To put it kindly, he looked like shit. Thick, purple lines fanned along his orbital bone, as though he’d forgotten to remove the black anti-glare paint most of us swiped across our cheeks before a game.
It wasn’t the first black eye/broken nose he’d ever had, but it was probably the first he’d had that was not caused by a misthrow to the face, or an errant bat flying through the air. Or anything baseball related.
“Nah, think it’s just bruised.” Even though his eyes had aggressively swollen, you could still see the amusement sparkling in them. “Looks cool though, right?”
I didn’t think it looked cool. It looked fucking painful.
“You should have iced it.”
He gave a half-hearted shrug. “I did. I put arnica on it too which is why it’s so black. I need it to heal quickly because I’ve got my award ceremony to attend.”
It took me a second to realize what he was talking about. “That’s not for another six weeks, and you haven’t been nominated.”
“But I will be. There’s no way I’m not getting the Cy Young this year.” He held up a set of finger guns and blew over the top of them.
“Just tell everyone you’ve had a nose job,” I grinned, “or a face lift.

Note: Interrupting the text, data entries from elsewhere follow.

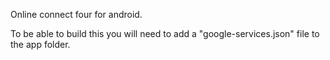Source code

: Online connect four for android. 

To be able to build this you will need to add a  "google-services.json" file to the app folder.
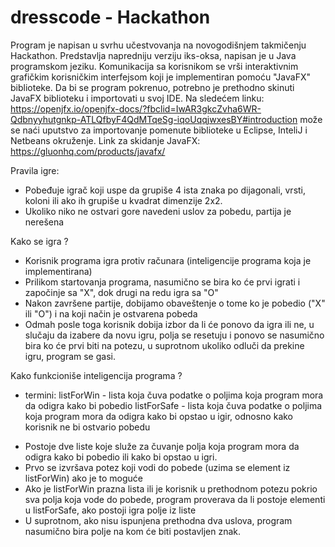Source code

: # dresscode - Hackathon

Program je napisan u svrhu učestvovanja na novogodišnjem takmičenju Hackathon. Predstavlja napredniju verziju iks-oksa, napisan je u Java programskom jeziku. Komunikacija sa korisnikom se vrši interaktivnim grafičkim korisničkim interfejsom koji je implementiran pomoću "JavaFX" biblioteke.
Da bi se program pokrenuo, potrebno je prethodno skinuti JavaFX biblioteku i importovati u svoj IDE. 
Na sledećem linku: https://openjfx.io/openjfx-docs/?fbclid=IwAR3gkcZvha6WR-Qdbnyyhutgnkp-ATLQfbyF4QdMTqeSg-iqoUqqjwxesBY#introduction može se naći uputstvo za importovanje       pomenute biblioteke u Eclipse, InteliJ i Netbeans okruženje. 
Link za skidanje JavaFX: https://gluonhq.com/products/javafx/ 

Pravila igre:
  - Pobeđuje igrač koji uspe da grupiše 4 ista znaka po dijagonali, vrsti, koloni ili ako ih grupiše u kvadrat dimenzije 2x2.
  - Ukoliko niko ne ostvari gore navedeni uslov za pobedu, partija je nerešena
 
Kako se igra ?
  - Korisnik programa igra protiv računara (inteligencije programa koja je implementirana)
  - Prilikom startovanja programa, nasumično se bira ko će prvi igrati i započinje sa "X", dok drugi na redu igra sa "O"
  - Nakon završene partije, dobijamo obaveštenje o tome ko je pobedio ("X" ili "O") i na koji način je ostvarena pobeda
  - Odmah posle toga korisnik dobija izbor da li će ponovo da igra ili ne, u slučaju da izabere da novu igru, polja se resetuju i ponovo se nasumično bira ko će prvi biti na         potezu, u suprotnom ukoliko odluči da prekine igru, program se gasi.
  
 Kako funkcioniše inteligencija programa ?
  * termini: listForWin - lista koja čuva podatke o poljima koja program mora da odigra kako bi pobedio
             listForSafe - lista koja čuva podatke o poljima koja program mora da odigra kako bi opstao u igir, odnosno kako korisnik ne bi ostvario pobedu
  - Postoje dve liste koje služe za čuvanje polja koja program mora da odigra kako bi pobedio ili kako bi opstao u igri.
  - Prvo se izvršava potez koji vodi do pobede (uzima se element iz listForWin) ako je to moguće
  - Ako je listForWin prazna lista ili je korisnik u prethodnom potezu pokrio sva polja koja vode do pobede, program proverava da li postoje elementi u listForSafe, ako postoji     igra polje iz liste
  - U suprotnom, ako nisu ispunjena prethodna dva uslova, program nasumično bira polje na kom će biti postavljen znak.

They’ll believe it, too. No one can be as handsome as you without help, right?”
I think he rolled his eyes, but it was hard to tell. “How’s your shoulder?”

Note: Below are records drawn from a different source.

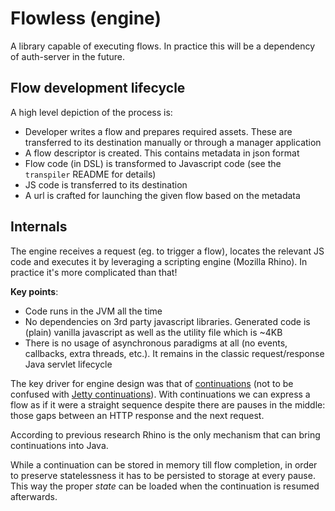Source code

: # Flowless (engine)

A library capable of executing flows. In practice this will be a dependency of auth-server in the future.

## Flow development lifecycle

A high level depiction of the process is:

- Developer writes a flow and prepares required assets. These are transferred to its destination manually or through a manager application
- A flow descriptor is created. This contains metadata in json format                 
- Flow code (in DSL) is transformed to Javascript code (see the `transpiler` README for details)
- JS code is transferred to its destination
- A url is crafted for launching the given flow based on the metadata

## Internals

The engine receives a request (eg. to trigger a flow), locates the relevant JS code and executes it by leveraging a scripting engine (Mozilla Rhino). In practice it's more complicated than that!

**Key points**:

- Code runs in the JVM all the time
- No dependencies on 3rd party javascript libraries. Generated code is (plain) vanilla javascript as well as the utility file which is ~4KB
- There is no usage of asynchronous paradigms at all (no events, callbacks, extra threads, etc.). It remains in the classic request/response Java servlet lifecycle

The key driver for engine design was that of [continuations](https://en.wikipedia.org/wiki/Continuation) (not to be confused with [Jetty continuations](https://www.eclipse.org/jetty/documentation/jetty-9/index.html#continuations)). With continuations we can express a flow as if it were a straight sequence despite there are pauses in the middle: those gaps between an HTTP response and the next request. 

According to previous research Rhino is the only mechanism that can bring continuations into Java.

While a continuation can be stored in memory till flow completion, in order to preserve statelessness it has to be persisted to storage at every pause. This way the proper *state* can be loaded when the continuation is resumed afterwards.  
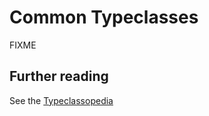 # Common Typeclasses

FIXME

## Further reading

See the [Typeclassopedia](https://wiki.haskell.org/Typeclassopedia)
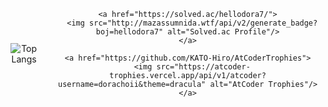 <!-- ![header](https://capsule-render.vercel.app/api?type=waving&color=0:a82da8,100:da8f00&height=230&section=header&text=ThugMS&fontAlign=70&fontAlignY=40&fontSize=60&fontColor=ffffff) -->

<div align="center">
  <div style="display: flex; justify-content: center; align-items: center; gap: 20px;">
    <img src="https://github-readme-stats.vercel.app/api/top-langs/?username=dorachoii&layout=compact&theme=tokyonight" alt="Top Langs"/>
    
    <a href="https://solved.ac/hellodora7/">
      <img src="http://mazassumnida.wtf/api/v2/generate_badge?boj=hellodora7" alt="Solved.ac Profile"/>
    </a>

    <a href="https://github.com/KATO-Hiro/AtCoderTrophies">
      <img src="https://atcoder-trophies.vercel.app/api/v1/atcoder?username=dorachoii&theme=dracula" alt="AtCoder Trophies"/>
    </a>
  </div>
</div>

Ace finished topping up the glasses and pushed one over to me. The tartness of the orange had me wincing through each gulp, but I downed it anyway.
“Sore, but nothing a massage won’t fix.” I squeezed along the muscles which had taken a battering when I’d hit theground, but I’d had worse.
“Morning.”
I spun around on the stool to find Parker and Tanner walking through from their bedrooms at either ends of the apartment, both of them rubbing their eyes. While they appeared in better shape than Ace, Tanner was definitely limping, and one of Parker’s cheeks was redder than usual, including a small graze from when he’d hit the ground.
“Hey, how are you two feeling?”
“Sore.”
“This is why I never played football,” grumbled Tanner. “D’you think this is how they feel all the time? I might have a new respect for them.”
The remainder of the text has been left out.